Bring Your Own Kernel! — Constructing High-Performance Data Management Systems from Components
Abstract:
Modern Data Management Systems increasingly abandon monolithic architectures in favor of compositions of specialized components. Storage layers like Parquet and Arrow are combined with kernels like Velox and Apache DataFusion, optimizers like Apache Calcite and Orca and other specialized components to build systems optimized for a specific domain, execution environment or even application.
Unfortunately, the architecture of Data Management Systems and the interfaces between components are the same as 30 years ago: highly efficient but rigid. This rigidity obstructs the adoption of novel ideas and techniques such as hardware acceleration, adaptive processing, learned optimization, or serverless execution in real-world systems.
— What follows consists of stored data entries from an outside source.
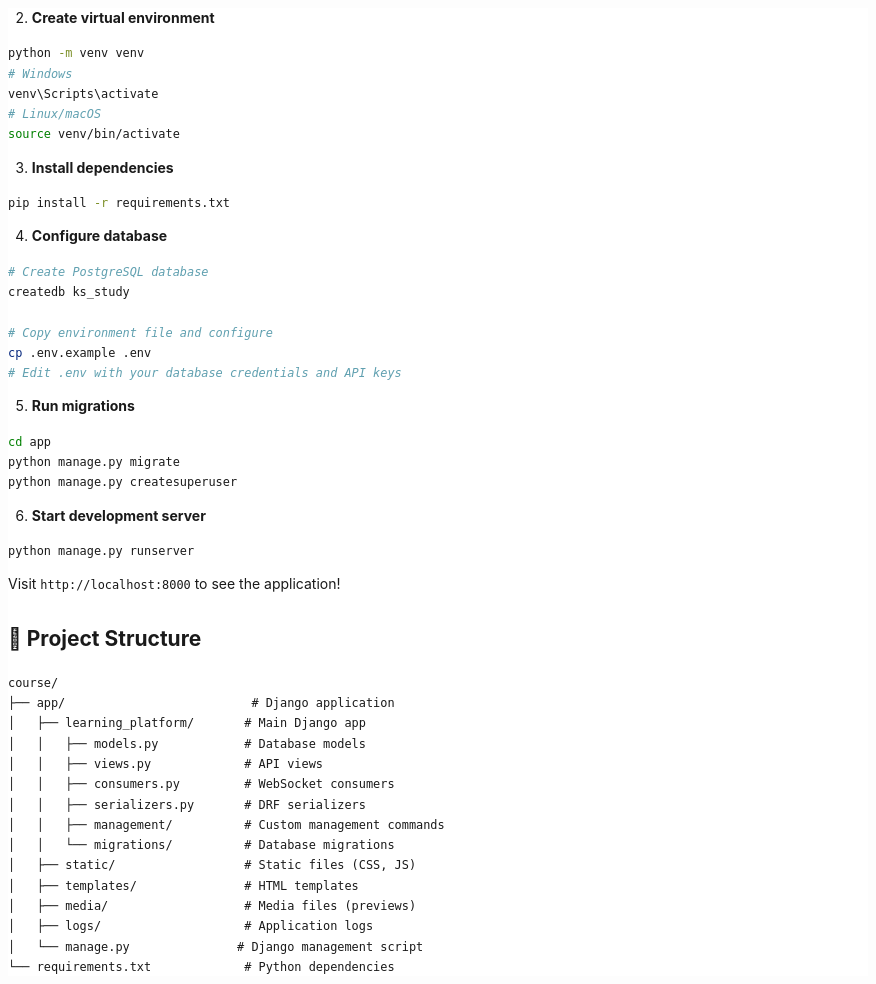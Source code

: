2. **Create virtual environment**
```bash
python -m venv venv
# Windows
venv\Scripts\activate
# Linux/macOS
source venv/bin/activate
```

3. **Install dependencies**
```bash
pip install -r requirements.txt
```

4. **Configure database**
```bash
# Create PostgreSQL database
createdb ks_study

# Copy environment file and configure
cp .env.example .env
# Edit .env with your database credentials and API keys
```

5. **Run migrations**
```bash
cd app
python manage.py migrate
python manage.py createsuperuser
```

6. **Start development server**
```bash
python manage.py runserver
```

Visit `http://localhost:8000` to see the application!

## 📖 Project Structure

```
course/
├── app/                          # Django application
│   ├── learning_platform/       # Main Django app
│   │   ├── models.py            # Database models
│   │   ├── views.py             # API views
│   │   ├── consumers.py         # WebSocket consumers
│   │   ├── serializers.py       # DRF serializers
│   │   ├── management/          # Custom management commands
│   │   └── migrations/          # Database migrations
│   ├── static/                  # Static files (CSS, JS)
│   ├── templates/               # HTML templates
│   ├── media/                   # Media files (previews)
│   ├── logs/                    # Application logs
│   └── manage.py               # Django management script
└── requirements.txt             # Python dependencies
```
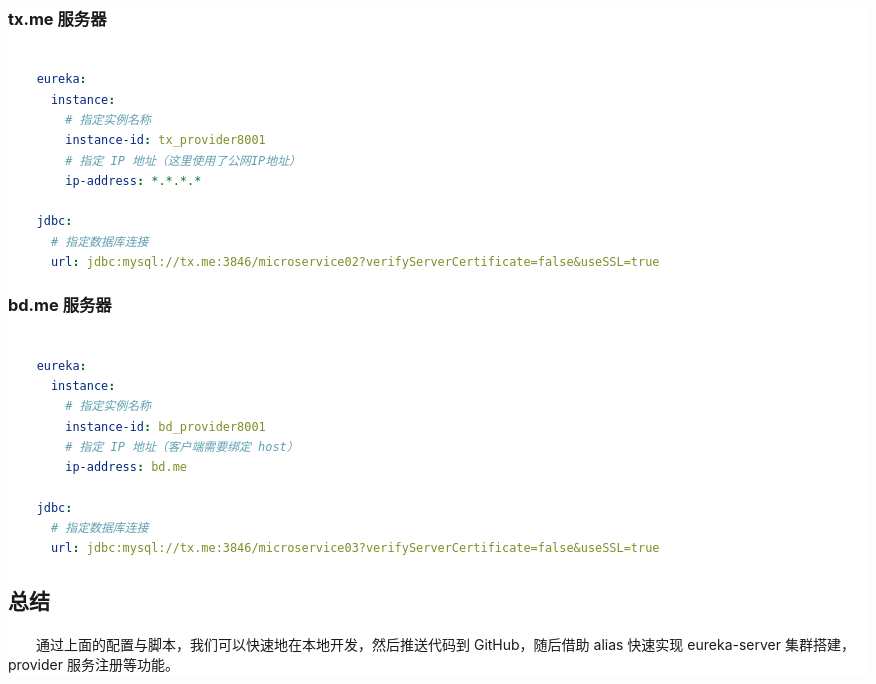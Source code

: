 ### tx.me 服务器

```yaml

    eureka:
      instance:
        # 指定实例名称
        instance-id: tx_provider8001
        # 指定 IP 地址（这里使用了公网IP地址）
        ip-address: *.*.*.*
    
    jdbc:
      # 指定数据库连接
      url: jdbc:mysql://tx.me:3846/microservice02?verifyServerCertificate=false&useSSL=true

```

### bd.me 服务器

```yaml

    eureka:
      instance:
        # 指定实例名称
        instance-id: bd_provider8001
        # 指定 IP 地址（客户端需要绑定 host）
        ip-address: bd.me
    
    jdbc:
      # 指定数据库连接
      url: jdbc:mysql://tx.me:3846/microservice03?verifyServerCertificate=false&useSSL=true

```

## 总结

　　通过上面的配置与脚本，我们可以快速地在本地开发，然后推送代码到 GitHub，随后借助 alias 快速实现 eureka-server 集群搭建，provider 服务注册等功能。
To address this impasse, my group at Imperial has developed a novel approach to data management system composition inspired by two principles stemming from compiler-construction research: a homoiconic representation of data and code and partial evaluation of queries by components. I present an implementation of the approach in a new system called BOSS and illustrate how BOSS achieves a fully composable design that effectively combines different data models, hardware platforms and processing engines. I will demonstrate how this design allowed my group to implement features like GPU acceleration of relational queries and generative data imputation in weeks (rather than years) in a system without (measurable) overhead compared to a monolithic design. I will further illustrate how BOSS' design enables some cutting edge research my group is doing on topics as varied as compute/storage-disaggregation, microadaptive processing and compression.
Bio:
Holger is an Associate Professor (“Senior Lecturer” in old English terms) in the Large-Scale Data and Systems group at Imperial College London. He is interested in all things data: analytics, transactions, systems, algorithms, data structures, processing models and everything in between. While some of his work targets "traditional" relational databases, the objective is to broaden the applicability of data management techniques. To this end, Holger studies “Composable Database Systems”: systems that are extensible to heterogeneous workloads, data models and hardware. This naturally leads to research at the intersection of data management, compilers and computer architecture, targeting applications like Generative Modeling, Graph Processing as well as “classic” Data Analytics. Before joining Imperial, he was a Postdoc in the Database group at MIT CSAIL, a PhD student in the Database Architectures group at CWI in Amsterdam and an Undergraduate Student in computer science at the Humboldt-Universität of Berlin. Holger knows how to speak and write, as evidenced, respectively, by a CIDR Gong Show Award and a VLDB Best Paper Award.